→ **The data**:
____

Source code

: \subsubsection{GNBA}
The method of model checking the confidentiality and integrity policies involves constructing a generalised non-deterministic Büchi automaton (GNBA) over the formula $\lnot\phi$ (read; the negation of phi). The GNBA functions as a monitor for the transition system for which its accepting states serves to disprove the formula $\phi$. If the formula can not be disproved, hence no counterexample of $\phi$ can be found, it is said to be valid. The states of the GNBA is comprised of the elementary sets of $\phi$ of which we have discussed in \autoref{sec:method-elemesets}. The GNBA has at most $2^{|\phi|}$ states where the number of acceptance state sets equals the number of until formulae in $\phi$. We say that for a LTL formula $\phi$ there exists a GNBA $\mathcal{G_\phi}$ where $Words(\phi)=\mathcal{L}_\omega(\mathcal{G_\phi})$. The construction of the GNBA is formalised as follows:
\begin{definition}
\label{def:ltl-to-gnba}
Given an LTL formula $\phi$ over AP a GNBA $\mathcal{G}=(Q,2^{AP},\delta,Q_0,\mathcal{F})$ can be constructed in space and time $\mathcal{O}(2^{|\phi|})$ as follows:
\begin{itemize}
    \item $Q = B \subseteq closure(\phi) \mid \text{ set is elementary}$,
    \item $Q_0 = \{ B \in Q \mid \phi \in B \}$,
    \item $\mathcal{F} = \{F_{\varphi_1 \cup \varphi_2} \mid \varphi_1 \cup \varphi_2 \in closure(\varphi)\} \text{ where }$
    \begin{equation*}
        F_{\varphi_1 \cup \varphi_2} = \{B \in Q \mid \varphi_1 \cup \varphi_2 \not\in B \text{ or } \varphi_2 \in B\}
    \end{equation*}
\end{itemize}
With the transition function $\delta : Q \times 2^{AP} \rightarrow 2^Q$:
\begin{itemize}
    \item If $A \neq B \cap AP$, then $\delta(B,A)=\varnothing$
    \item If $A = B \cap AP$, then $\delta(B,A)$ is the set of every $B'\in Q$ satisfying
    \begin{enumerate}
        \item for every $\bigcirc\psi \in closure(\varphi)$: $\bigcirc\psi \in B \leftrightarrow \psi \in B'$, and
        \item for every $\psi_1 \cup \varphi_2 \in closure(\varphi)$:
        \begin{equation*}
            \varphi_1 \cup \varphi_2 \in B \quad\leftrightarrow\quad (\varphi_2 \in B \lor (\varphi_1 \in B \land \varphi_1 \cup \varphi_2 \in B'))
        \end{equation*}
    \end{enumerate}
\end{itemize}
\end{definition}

____

→ **Exercise objective**:
Pull every line with "equation" from the records.

→ **Task result**:
    \begin{equation*}
    \end{equation*}
        \begin{equation*}
        \end{equation*}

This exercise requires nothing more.